Goal of the exercise:
I need all the entries repeated exactly as written.

Data under study:
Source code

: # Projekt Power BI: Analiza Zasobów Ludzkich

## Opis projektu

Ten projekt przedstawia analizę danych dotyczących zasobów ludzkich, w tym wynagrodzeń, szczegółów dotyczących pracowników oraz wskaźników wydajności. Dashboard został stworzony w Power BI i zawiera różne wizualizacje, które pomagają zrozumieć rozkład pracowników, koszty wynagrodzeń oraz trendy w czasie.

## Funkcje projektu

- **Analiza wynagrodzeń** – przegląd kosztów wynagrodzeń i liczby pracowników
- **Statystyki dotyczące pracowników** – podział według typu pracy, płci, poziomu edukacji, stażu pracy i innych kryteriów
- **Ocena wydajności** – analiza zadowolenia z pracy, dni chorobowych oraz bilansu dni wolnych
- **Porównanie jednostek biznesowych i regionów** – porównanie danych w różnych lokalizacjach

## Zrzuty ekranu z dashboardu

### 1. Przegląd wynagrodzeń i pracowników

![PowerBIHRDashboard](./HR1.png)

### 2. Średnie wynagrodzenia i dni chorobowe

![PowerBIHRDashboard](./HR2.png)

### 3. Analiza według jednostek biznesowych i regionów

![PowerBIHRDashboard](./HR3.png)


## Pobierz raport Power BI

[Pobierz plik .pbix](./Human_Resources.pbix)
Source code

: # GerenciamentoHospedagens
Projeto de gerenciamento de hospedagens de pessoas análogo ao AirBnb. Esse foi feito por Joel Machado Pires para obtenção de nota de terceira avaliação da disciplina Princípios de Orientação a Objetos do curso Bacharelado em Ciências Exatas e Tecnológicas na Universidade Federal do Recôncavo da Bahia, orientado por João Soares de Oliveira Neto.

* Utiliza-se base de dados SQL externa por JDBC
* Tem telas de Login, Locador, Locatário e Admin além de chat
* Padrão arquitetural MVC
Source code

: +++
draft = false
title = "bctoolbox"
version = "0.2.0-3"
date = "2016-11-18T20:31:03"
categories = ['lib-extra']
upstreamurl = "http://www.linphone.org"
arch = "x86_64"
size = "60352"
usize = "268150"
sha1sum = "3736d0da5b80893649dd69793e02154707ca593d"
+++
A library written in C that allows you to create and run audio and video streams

Result below:
Source code

: # Projekt Power BI: Analiza Zasobów Ludzkich

## Opis projektu

Ten projekt przedstawia analizę danych dotyczących zasobów ludzkich, w tym wynagrodzeń, szczegółów dotyczących pracowników oraz wskaźników wydajności. Dashboard został stworzony w Power BI i zawiera różne wizualizacje, które pomagają zrozumieć rozkład pracowników, koszty wynagrodzeń oraz trendy w czasie.

## Funkcje projektu

- **Analiza wynagrodzeń** – przegląd kosztów wynagrodzeń i liczby pracowników
- **Statystyki dotyczące pracowników** – podział według typu pracy, płci, poziomu edukacji, stażu pracy i innych kryteriów
- **Ocena wydajności** – analiza zadowolenia z pracy, dni chorobowych oraz bilansu dni wolnych
- **Porównanie jednostek biznesowych i regionów** – porównanie danych w różnych lokalizacjach

## Zrzuty ekranu z dashboardu

### 1. Przegląd wynagrodzeń i pracowników

![PowerBIHRDashboard](./HR1.png)

### 2. Średnie wynagrodzenia i dni chorobowe

![PowerBIHRDashboard](./HR2.png)

### 3. Analiza według jednostek biznesowych i regionów

![PowerBIHRDashboard](./HR3.png)


## Pobierz raport Power BI

[Pobierz plik .pbix](./Human_Resources.pbix)
Source code

: # GerenciamentoHospedagens
Projeto de gerenciamento de hospedagens de pessoas análogo ao AirBnb. Esse foi feito por Joel Machado Pires para obtenção de nota de terceira avaliação da disciplina Princípios de Orientação a Objetos do curso Bacharelado em Ciências Exatas e Tecnológicas na Universidade Federal do Recôncavo da Bahia, orientado por João Soares de Oliveira Neto.

* Utiliza-se base de dados SQL externa por JDBC
* Tem telas de Login, Locador, Locatário e Admin além de chat
* Padrão arquitetural MVC
Source code

: +++
draft = false
title = "bctoolbox"
version = "0.2.0-3"
date = "2016-11-18T20:31:03"
categories = ['lib-extra']
upstreamurl = "http://www.linphone.org"
arch = "x86_64"
size = "60352"
usize = "268150"
sha1sum = "3736d0da5b80893649dd69793e02154707ca593d"
+++
A library written in C that allows you to create and run audio and video streams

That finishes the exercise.